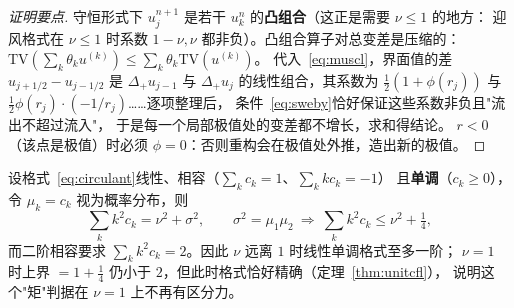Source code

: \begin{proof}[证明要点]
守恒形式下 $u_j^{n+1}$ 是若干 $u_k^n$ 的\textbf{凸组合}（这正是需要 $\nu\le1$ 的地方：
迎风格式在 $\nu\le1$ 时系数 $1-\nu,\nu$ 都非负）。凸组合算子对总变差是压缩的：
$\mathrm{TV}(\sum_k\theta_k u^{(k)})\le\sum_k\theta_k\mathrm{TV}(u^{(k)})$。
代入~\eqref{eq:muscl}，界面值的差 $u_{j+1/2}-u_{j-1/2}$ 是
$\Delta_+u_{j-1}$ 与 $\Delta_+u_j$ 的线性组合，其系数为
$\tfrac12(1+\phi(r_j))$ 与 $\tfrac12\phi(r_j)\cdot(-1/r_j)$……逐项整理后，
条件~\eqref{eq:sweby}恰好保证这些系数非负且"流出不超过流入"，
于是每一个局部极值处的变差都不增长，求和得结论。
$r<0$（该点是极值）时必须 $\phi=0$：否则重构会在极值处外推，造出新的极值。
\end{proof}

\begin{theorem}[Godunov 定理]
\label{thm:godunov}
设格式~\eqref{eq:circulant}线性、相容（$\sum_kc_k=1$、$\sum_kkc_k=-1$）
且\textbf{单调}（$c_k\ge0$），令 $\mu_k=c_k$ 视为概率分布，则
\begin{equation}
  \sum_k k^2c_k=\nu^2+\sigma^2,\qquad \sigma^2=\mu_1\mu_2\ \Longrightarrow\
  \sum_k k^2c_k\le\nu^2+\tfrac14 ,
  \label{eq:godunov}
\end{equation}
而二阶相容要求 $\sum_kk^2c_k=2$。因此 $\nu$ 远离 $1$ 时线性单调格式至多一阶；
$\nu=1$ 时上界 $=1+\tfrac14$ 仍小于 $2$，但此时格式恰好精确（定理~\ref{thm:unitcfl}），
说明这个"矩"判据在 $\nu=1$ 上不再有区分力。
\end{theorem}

-------

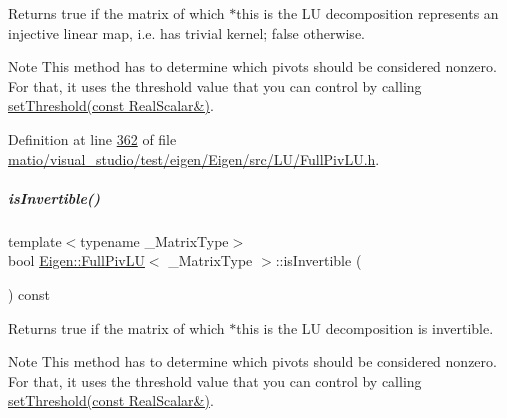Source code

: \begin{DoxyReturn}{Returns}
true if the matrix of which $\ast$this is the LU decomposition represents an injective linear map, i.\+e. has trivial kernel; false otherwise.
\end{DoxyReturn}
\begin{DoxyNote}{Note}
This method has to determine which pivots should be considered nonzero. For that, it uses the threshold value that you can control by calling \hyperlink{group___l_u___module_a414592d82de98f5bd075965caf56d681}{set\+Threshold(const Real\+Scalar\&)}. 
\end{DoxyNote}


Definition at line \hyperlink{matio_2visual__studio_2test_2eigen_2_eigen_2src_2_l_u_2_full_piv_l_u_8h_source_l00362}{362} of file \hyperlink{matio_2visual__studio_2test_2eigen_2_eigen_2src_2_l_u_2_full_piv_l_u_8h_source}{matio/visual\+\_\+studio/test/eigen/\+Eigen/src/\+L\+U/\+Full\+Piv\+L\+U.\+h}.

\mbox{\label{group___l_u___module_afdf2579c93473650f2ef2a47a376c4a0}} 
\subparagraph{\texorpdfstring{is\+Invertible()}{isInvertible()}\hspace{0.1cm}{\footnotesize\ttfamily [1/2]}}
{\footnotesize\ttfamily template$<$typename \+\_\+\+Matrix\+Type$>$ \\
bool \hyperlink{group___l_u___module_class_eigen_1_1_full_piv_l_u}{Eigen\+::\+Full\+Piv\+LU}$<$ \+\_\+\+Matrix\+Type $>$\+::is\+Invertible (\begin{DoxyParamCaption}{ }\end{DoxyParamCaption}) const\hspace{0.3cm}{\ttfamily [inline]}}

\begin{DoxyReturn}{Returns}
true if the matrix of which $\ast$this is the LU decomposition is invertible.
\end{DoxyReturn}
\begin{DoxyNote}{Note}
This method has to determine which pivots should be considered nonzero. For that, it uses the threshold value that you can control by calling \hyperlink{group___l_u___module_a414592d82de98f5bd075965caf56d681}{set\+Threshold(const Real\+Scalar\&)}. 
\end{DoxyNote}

-------

What to work on:
Wherever a line of the data above contains "textbf", copy that line.

Task output:
守恒形式下 $u_j^{n+1}$ 是若干 $u_k^n$ 的\textbf{凸组合}（这正是需要 $\nu\le1$ 的地方：
且\textbf{单调}（$c_k\ge0$），令 $\mu_k=c_k$ 视为概率分布，则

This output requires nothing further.